SUMMARY OF THE INVENTION
By means of the use of a cooling surface cooled by air, over which
cooling surface the recording substrate is guided, an effective
cooling of the recording substrate is possible without the
previously described disadvantages occurring.
Provided as the cooling surface is a metal saddle, which has
uniformly distributed openings, through which cool air is blown.
The recording substrate is slightly lifted from the saddle by the
emerging air in a gap of 0.1 to 0.5 mm. The air moves at high
velocity in the narrow gap and as a consequence can be optimally
heated by the hot paper web. Therefore, a smaller air volume with a
smaller flow velocity is necessary than in the case of directly
blowing onto the recording substrate web. In the case of directly
blowing onto the recording substrate web, only a small fraction of
the air volume is brought into contact with the hot paper surface,
and that only for a very short time.
Since the given cooling path in the case of today's compact
constructions of printers turns out to be only very small, the
cooling time, due to the very high paper speed, is extremely small
(100 msec to 200 msec). Therefore, in a further embodiment of the
invention, it can be correspondingly favorable to provide
additional cooling devices apart from the actual cooling device
with one cooling surface. Said additional cooling devices can
comprise a blower, with which the recording substrate is blown in
the direction opposite to its running direction.
A further favorable location for arranging an additional cooling
device of this type is the inlet region for a stacking device. Here
it is possible to blow onto the recording substrate on both sides.
It is expedient to direct the air stream onto the surface of the
recording substrate in the direction opposite to its running
direction. The surface boundary layer of air on the recording
substrate is thereby penetrated by cooling air.

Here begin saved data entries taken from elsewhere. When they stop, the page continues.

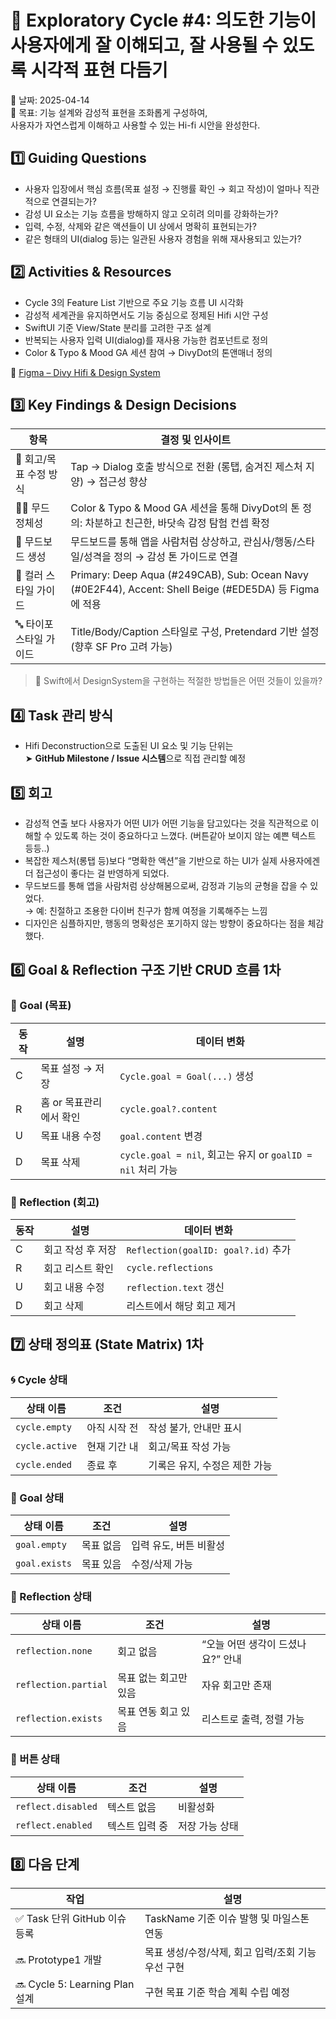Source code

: # 🧭 Exploratory Cycle #4: 의도한 기능이 사용자에게 잘 이해되고, 잘 사용될 수 있도록 시각적 표현 다듬기

📅 날짜: 2025-04-14  
🎯 목표: 기능 설계와 감성적 표현을 조화롭게 구성하여,  
사용자가 자연스럽게 이해하고 사용할 수 있는 Hi-fi 시안을 완성한다.


## 1️⃣ Guiding Questions

- 사용자 입장에서 핵심 흐름(목표 설정 → 진행률 확인 → 회고 작성)이 얼마나 직관적으로 연결되는가?
- 감성 UI 요소는 기능 흐름을 방해하지 않고 오히려 의미를 강화하는가?
- 입력, 수정, 삭제와 같은 액션들이 UI 상에서 명확히 표현되는가?
- 같은 형태의 UI(dialog 등)는 일관된 사용자 경험을 위해 재사용되고 있는가?


## 2️⃣ Activities & Resources

- Cycle 3의 Feature List 기반으로 주요 기능 흐름 UI 시각화
- 감성적 세계관을 유지하면서도 기능 중심으로 정제된 Hifi 시안 구성
- SwiftUI 기준 View/State 분리를 고려한 구조 설계
- 반복되는 사용자 입력 UI(dialog)를 재사용 가능한 컴포넌트로 정의
- Color & Typo & Mood GA 세션 참여 → DivyDot의 톤앤매너 정의

📎 [Figma – Divy Hifi & Design System](https://www.figma.com/design/xuUaTtNMmAgtl477bS9wG1/C2-Divy?node-id=69-4784&t=ufQmYl3VVHtfu0Tt-1)


## 3️⃣ Key Findings & Design Decisions

| 항목 | 결정 및 인사이트 |
|------|------------------|
| 💬 회고/목표 수정 방식 | Tap → Dialog 호출 방식으로 전환 (롱탭, 숨겨진 제스처 지양) → 접근성 향상 |
| 🧑‍🎨 무드 정체성 | Color & Typo & Mood GA 세션을 통해 DivyDot의 톤 정의: 차분하고 친근한, 바닷속 감정 탐험 컨셉 확정 |
| 🐚 무드보드 생성 | 무드보드를 통해 앱을 사람처럼 상상하고, 관심사/행동/스타일/성격을 정의 → 감성 톤 가이드로 연결 |
| 🎨 컬러 스타일 가이드 | Primary: Deep Aqua (#249CAB), Sub: Ocean Navy (#0E2F44), Accent: Shell Beige (#EDE5DA) 등 Figma에 적용 |
| 🔤 타이포 스타일 가이드 | Title/Body/Caption 스타일로 구성, Pretendard 기반 설정 (향후 SF Pro 고려 가능) |

> 💭 Swift에서 DesignSystem을 구현하는 적절한 방법들은 어떤 것들이 있을까?

## 4️⃣ Task 관리 방식

- Hifi Deconstruction으로 도출된 UI 요소 및 기능 단위는  
  ➤ **GitHub Milestone / Issue 시스템**으로 직접 관리할 예정


## 5️⃣ 회고

- 감성적 연출 보다 사용자가 어떤 UI가 어떤 기능을 담고있다는 것을 직관적으로 이해할 수 있도록 하는 것이 중요하다고 느꼈다. (버튼같아 보이지 않는 예쁜 텍스트 등등..)
- 복잡한 제스처(롱탭 등)보다 “명확한 액션”을 기반으로 하는 UI가 실제 사용자에겐 더 접근성이 좋다는 걸 반영하게 되었다.
- 무드보드를 통해 앱을 사람처럼 상상해봄으로써, 감정과 기능의 균형을 잡을 수 있었다.  
  → 예: 친절하고 조용한 다이버 친구가 함께 여정을 기록해주는 느낌
- 디자인은 심플하지만, 행동의 명확성은 포기하지 않는 방향이 중요하다는 점을 체감했다.


## 6️⃣ Goal & Reflection 구조 기반 CRUD 흐름 1차

### 🎯 Goal (목표)

| 동작 | 설명 | 데이터 변화 |
|------|------|-------------|
| C | 목표 설정 → 저장 | `Cycle.goal = Goal(...)` 생성 |
| R | 홈 or 목표관리에서 확인 | `cycle.goal?.content` |
| U | 목표 내용 수정 | `goal.content` 변경 |
| D | 목표 삭제 | `cycle.goal = nil`, 회고는 유지 or `goalID = nil` 처리 가능 |


### 💬 Reflection (회고)

| 동작 | 설명 | 데이터 변화 |
|------|------|-------------|
| C | 회고 작성 후 저장 | `Reflection(goalID: goal?.id)` 추가 |
| R | 회고 리스트 확인 | `cycle.reflections` |
| U | 회고 내용 수정 | `reflection.text` 갱신 |
| D | 회고 삭제 | 리스트에서 해당 회고 제거 |


## 7️⃣ 상태 정의표 (State Matrix) 1차

### 🌀 Cycle 상태

| 상태 이름 | 조건 | 설명 |
|-----------|------|------|
| `cycle.empty` | 아직 시작 전 | 작성 불가, 안내만 표시 |
| `cycle.active` | 현재 기간 내 | 회고/목표 작성 가능 |
| `cycle.ended` | 종료 후 | 기록은 유지, 수정은 제한 가능 |


### 🎯 Goal 상태

| 상태 이름 | 조건 | 설명 |
|-----------|--------|--------|
| `goal.empty` | 목표 없음 | 입력 유도, 버튼 비활성 |
| `goal.exists` | 목표 있음 | 수정/삭제 가능 |


### 💬 Reflection 상태

| 상태 이름 | 조건 | 설명 |
|-----------|--------|--------|
| `reflection.none` | 회고 없음 | “오늘 어떤 생각이 드셨나요?” 안내 |
| `reflection.partial` | 목표 없는 회고만 있음 | 자유 회고만 존재 |
| `reflection.exists` | 목표 연동 회고 있음 | 리스트로 출력, 정렬 가능 |


### 🔘 버튼 상태

| 상태 이름 | 조건 | 설명 |
|-----------|--------|--------|
| `reflect.disabled` | 텍스트 없음 | 비활성화 |
| `reflect.enabled` | 텍스트 입력 중 | 저장 가능 상태 |


## 8️⃣ 다음 단계

| 작업 | 설명 |
|------|------|
| ✅ Task 단위 GitHub 이슈 등록 | TaskName 기준 이슈 발행 및 마일스톤 연동 |
| 🔜 Prototype1 개발 | 목표 생성/수정/삭제, 회고 입력/조회 기능 우선 구현 |
| 🔜 Cycle 5: Learning Plan 설계 | 구현 목표 기준 학습 계획 수립 예정 |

The cooling device is particularly suitable for use in a printing
or copying machine with a thermal print fixing device having a
preheating low temperature saddle located upstream in the running
direction of the recording substrate. The low temperature saddle in
this arrangement has a radius of curvature which ensures that the
recording substrate is pressed against the saddle surface over the
entire length of the preheating saddle. In a favorable manner, the
cooling device, arranged downstream of the print fixing device
composed of fixing roller and nip roller, has with respect to its
cooling surface a similar radius of curvature to the preheating
saddle. In this way the recording substrate rests flat on the
cooling surface. The recording substrate runs through the fixing
station having the preheating saddle and cooling device in a
continuous undisturbed curve of constant radius. The recording
substrate, preferably comprising paper, is thereby stressed as
little as possible.
The objects are achieved, in an embodiment, by providing a printing
or copying apparatus having a device for producing a toner image on
a recording substrate or medium, such as paper. The apparatus
includes a thermofixing device for fixing the toner image on the
recording substrate with heat. The apparatus also includes a first
cooling device for cooling the heated recording substrate arranged
in a paper run region downstream of the thermofixing device in a
direction of transport of the recording substrate. The cooling
device has at least one cooling surface over which the recording
substrate is guided. The cooling surface has a multiplicity of air
exit openings and an air supply device [(31)] coupled to the air
exit openings for producing an air stream in such a way that an air
cushion is formed between the recording substrate and the cooling
surface.
In an embodiment, the apparatus includes a transporter for moving
the sheet or substrate relative to the thermofixing device along a
transport direction. In an embodiment wherein the thermofixing
device has a heat roller, the heat roller can also serve as the
transporter.
In an embodiment, at least one additional or second cooling device
is arranged in the paper run region on a side of the recording
substrate opposite from the first cooling device. The second
cooling device produces at least one second air stream sweeping
over the recording substrate.
In an embodiment, the apparatus includes a stacking device for the
recording substrate arranged downstream of the cooling device
relative to the direction of transport of the recording substrate.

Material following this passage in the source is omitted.